We are Rod and Staff lovers for Math and English and Reading (actually DS loves everything they do...mom can only take so much textbook). DH was an advanced reader and LOVED their reading program (he started it in 3rd grade). DD my "normal" child does not enjoy the challenge of reading, although she can do it. I'm going to try the 3rd grade reading program with her this year, since we own it, not sure if it will be a good fit for her or not. She wasn't too excited with the 2nd grade, last year so we went a different direction. But she enjoyed their 1st grade Reading.


----------



## Pigeon Lady (Apr 4, 2004)

SOS was a disaster for us. Son and I both hated it with a passion. We felt like we were in a labyrinth. I ended up trading it to OLF. It wasn't just that they required exact spelling it was that they required answers to be worded just one way. Son would know the correct answer to a question but it wouldn't accept the answer. It was extremely frustrating and time consuming. I've seen other's complain of the same problems. Our minds must process things differently than most. 

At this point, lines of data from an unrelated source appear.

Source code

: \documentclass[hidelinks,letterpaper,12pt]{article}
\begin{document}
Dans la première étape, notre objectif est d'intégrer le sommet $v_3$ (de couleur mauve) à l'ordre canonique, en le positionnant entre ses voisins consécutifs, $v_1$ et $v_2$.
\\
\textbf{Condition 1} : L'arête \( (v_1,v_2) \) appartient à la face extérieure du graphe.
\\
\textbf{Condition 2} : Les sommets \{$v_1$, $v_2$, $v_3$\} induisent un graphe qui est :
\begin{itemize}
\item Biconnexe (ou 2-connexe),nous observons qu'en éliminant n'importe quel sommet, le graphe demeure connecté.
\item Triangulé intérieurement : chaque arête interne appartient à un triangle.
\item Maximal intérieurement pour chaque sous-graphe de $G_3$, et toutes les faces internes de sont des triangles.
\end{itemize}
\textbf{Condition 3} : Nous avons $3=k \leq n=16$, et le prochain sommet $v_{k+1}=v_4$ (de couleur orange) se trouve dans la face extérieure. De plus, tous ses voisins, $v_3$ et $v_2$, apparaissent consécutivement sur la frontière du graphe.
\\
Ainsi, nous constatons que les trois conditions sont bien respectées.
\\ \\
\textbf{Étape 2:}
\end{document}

Guess I did spend more than $50 that year


----------



## eruehr (Feb 22, 2007)

We just finished 3d grade this year. We used the Rod and Staff for grammar and math. The grammar was great - the math not so much. Towards the end of the year we discovered Math Mammoth (www.mathmammoth.com) and really, really liked it and will be using that from now on. It is much more extensive and challenging than R&S which was pretty basic.


----------